Since early January, Adibi says, residential and commercial demand has represented 90% of total Iranian gas consumption of 15.67 bscfd and has been 18% higher than its level of a year earlier.

Gas has been cut off to reinjection projects in Parsi, Karang, and Kupal oil fields. Reinjection at Maroon oil field has dropped to 200-300 MMscfd from 900 MMscfd, Adibi reports.

Together, those fields had been producing 930,000 b/d of crude, about 512,000 b/d of it from Maroon field alone.

National Iranian Oil Co. (NIOC) had planned to raise gas reinjection in all of Iran’s oil fields to 7.9 bscfd in 2010 and to 10.9 bscfd by 2015.

Some Iranian engineers believe the country’s predominantly fractured-carbonate reservoirs will require more gas reinjection than that, Adibi says, noting that the overall decline rate for Iranian oil fields is 9-11%/year.

“Many industrial projects such as gas-based petrochemical plants at Assaluyeh have no production because gas supply has been temporarily halted to meet the increased demand from the residential and commercial sector,” Adibi says. “NIOC has also cut LPG supply to petrochemical projects.”

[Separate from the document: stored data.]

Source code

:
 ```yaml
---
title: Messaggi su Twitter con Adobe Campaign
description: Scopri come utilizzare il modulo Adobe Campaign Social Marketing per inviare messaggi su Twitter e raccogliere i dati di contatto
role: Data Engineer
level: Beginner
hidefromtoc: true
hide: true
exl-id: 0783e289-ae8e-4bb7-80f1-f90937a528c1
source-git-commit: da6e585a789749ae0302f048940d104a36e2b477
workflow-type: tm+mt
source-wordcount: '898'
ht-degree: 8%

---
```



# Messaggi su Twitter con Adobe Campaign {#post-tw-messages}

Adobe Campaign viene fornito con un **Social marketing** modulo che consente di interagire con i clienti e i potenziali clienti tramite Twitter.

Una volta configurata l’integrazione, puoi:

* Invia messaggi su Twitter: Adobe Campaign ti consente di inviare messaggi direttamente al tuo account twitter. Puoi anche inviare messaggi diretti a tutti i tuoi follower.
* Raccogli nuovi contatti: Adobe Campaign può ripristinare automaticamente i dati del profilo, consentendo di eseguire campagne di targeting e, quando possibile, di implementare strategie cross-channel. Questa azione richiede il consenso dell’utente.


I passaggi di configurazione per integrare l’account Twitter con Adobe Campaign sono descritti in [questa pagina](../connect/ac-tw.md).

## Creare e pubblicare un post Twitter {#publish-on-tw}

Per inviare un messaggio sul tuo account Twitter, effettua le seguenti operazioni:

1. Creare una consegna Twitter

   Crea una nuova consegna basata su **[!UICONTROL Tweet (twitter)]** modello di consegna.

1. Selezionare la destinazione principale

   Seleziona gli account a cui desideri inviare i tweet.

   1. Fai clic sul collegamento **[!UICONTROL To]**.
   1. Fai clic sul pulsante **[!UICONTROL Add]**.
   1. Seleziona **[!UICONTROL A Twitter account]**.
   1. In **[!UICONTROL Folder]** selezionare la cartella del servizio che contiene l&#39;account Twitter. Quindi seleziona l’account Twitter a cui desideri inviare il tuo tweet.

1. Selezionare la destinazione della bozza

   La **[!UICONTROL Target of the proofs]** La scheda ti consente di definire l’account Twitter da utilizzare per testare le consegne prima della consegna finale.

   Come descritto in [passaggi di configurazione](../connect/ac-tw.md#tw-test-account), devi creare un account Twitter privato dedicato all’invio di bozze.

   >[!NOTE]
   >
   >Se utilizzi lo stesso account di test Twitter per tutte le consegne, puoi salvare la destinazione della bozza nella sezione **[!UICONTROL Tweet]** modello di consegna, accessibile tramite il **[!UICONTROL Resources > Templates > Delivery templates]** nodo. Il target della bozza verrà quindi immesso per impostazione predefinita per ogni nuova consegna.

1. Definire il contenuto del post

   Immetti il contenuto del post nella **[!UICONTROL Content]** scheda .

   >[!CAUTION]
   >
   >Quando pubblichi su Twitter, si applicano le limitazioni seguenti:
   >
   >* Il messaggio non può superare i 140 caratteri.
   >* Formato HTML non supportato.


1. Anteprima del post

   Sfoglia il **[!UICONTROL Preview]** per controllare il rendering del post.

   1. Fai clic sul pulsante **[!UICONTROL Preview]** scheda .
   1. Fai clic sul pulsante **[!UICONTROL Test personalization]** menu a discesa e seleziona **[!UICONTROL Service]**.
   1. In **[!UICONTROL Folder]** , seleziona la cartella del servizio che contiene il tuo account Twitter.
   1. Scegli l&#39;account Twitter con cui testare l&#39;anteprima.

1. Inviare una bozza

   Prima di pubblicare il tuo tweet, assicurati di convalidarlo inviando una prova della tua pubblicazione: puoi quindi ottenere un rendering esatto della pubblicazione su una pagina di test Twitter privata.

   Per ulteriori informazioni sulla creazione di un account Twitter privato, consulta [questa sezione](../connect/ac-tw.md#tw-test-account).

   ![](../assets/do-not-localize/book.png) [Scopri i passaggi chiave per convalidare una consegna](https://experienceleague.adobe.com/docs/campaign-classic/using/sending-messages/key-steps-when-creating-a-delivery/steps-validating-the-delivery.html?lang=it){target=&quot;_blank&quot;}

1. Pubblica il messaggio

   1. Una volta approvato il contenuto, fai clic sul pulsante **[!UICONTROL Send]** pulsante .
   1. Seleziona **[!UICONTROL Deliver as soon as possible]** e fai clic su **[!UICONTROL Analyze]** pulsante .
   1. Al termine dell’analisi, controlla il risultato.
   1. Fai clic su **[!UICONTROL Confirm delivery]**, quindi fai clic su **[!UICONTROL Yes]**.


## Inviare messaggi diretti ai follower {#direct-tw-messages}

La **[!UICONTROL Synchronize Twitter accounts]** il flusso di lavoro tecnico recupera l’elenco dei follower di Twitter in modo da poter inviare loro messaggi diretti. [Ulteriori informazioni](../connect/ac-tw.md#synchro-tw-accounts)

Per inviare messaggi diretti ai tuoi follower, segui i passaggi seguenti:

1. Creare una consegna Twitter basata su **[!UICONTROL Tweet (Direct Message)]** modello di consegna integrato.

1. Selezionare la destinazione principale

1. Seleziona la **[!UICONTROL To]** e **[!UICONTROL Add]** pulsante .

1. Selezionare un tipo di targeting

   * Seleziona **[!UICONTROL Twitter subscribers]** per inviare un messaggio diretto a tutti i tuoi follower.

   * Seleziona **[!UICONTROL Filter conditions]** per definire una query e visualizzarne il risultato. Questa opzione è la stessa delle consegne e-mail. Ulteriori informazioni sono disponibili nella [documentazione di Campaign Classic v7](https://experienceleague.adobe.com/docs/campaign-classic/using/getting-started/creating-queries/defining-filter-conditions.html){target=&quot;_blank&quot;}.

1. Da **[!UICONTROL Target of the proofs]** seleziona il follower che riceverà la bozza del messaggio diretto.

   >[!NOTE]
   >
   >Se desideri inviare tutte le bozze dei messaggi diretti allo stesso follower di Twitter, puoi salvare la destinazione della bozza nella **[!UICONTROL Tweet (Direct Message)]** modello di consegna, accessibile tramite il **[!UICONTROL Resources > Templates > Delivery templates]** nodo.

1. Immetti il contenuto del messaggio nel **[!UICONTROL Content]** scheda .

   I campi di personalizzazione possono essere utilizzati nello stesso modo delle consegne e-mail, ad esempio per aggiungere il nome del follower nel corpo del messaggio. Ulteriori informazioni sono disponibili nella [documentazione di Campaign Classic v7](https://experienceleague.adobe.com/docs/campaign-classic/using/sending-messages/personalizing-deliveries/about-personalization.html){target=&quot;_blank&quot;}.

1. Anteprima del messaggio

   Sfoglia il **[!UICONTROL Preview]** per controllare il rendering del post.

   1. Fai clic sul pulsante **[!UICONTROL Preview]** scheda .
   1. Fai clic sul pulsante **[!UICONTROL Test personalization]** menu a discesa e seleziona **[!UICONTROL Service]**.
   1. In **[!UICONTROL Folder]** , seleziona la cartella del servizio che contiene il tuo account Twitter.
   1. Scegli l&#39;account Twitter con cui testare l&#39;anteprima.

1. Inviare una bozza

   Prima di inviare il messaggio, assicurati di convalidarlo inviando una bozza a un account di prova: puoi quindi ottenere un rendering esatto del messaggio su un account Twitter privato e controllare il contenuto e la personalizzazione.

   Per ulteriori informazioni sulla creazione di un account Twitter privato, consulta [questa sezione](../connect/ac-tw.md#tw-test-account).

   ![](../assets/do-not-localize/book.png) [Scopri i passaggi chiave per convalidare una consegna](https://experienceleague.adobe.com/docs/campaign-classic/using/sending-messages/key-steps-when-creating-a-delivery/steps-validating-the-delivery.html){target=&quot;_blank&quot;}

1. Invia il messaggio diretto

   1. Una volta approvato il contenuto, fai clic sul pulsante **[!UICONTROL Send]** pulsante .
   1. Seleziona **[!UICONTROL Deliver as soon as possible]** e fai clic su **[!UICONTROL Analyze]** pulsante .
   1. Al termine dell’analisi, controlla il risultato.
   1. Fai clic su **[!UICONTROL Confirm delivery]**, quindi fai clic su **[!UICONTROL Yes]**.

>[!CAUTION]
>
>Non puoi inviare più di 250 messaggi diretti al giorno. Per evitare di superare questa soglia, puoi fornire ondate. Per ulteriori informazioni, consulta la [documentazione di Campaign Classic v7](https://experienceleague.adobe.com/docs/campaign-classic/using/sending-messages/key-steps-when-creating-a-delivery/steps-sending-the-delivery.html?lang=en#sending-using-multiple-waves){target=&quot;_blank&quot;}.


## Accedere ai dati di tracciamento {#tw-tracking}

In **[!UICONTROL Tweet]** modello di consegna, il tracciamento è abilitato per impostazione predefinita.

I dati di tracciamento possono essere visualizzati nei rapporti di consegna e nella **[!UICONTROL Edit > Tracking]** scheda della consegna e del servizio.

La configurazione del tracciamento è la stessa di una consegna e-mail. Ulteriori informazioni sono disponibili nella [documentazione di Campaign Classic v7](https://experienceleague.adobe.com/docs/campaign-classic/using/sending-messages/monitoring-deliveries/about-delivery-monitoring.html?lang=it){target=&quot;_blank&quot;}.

Gas processing plants fed by gas from Phases 4 and 5 of giant offshore South Pars gas field have cut LPG exports and moved the gas into the national grid.

Iran has halted pipeline gas exports to Turkey, to which it had committed 970 MMscfd. Late last year it trimmed the exports to 140-180 MMscfd.

“Turkey will have a serious gas shortage if the Iranian supplies are not resumed,” Adibi says.

The Iranian government has blamed the gas shortage on a reduction in imports from Turkmenistan related to price disputes.

But Adibi notes that the Turkem problem should have affected only northeastern cities in Iran and says, “This shortage, which has covered the whole country, has been caused by a failure in network management.”

Adibi attributes the problem to conflicting gas requirements for gas reinjection in projects managed by NIOC and for rapidly developing downstream uses in projects managed by National Iranian Gas Co.

Nigeria’s new gas policy favors domestic market

Producers of natural gas in Nigeria will be expected to sell gas at an affordable price to the domestic market under a new pricing policy approved by Nigerian President Umaru Musa Yar’adua.

Gas producers also will allocate a share of their production and resources to the domestic market rather than export it. No details were given on what this quantity would be.

The plan underpins Yar’adua’s commitment to ensure that Nigeria develops its gas reserves for domestic use focusing in particular on electric power generation. Industries such as fertilizer and methanol that require gas as feedstock will be able to compete with their counterparts in other low-cost gas producing countries, according to presidential spokesman Olusegun Adeniyi.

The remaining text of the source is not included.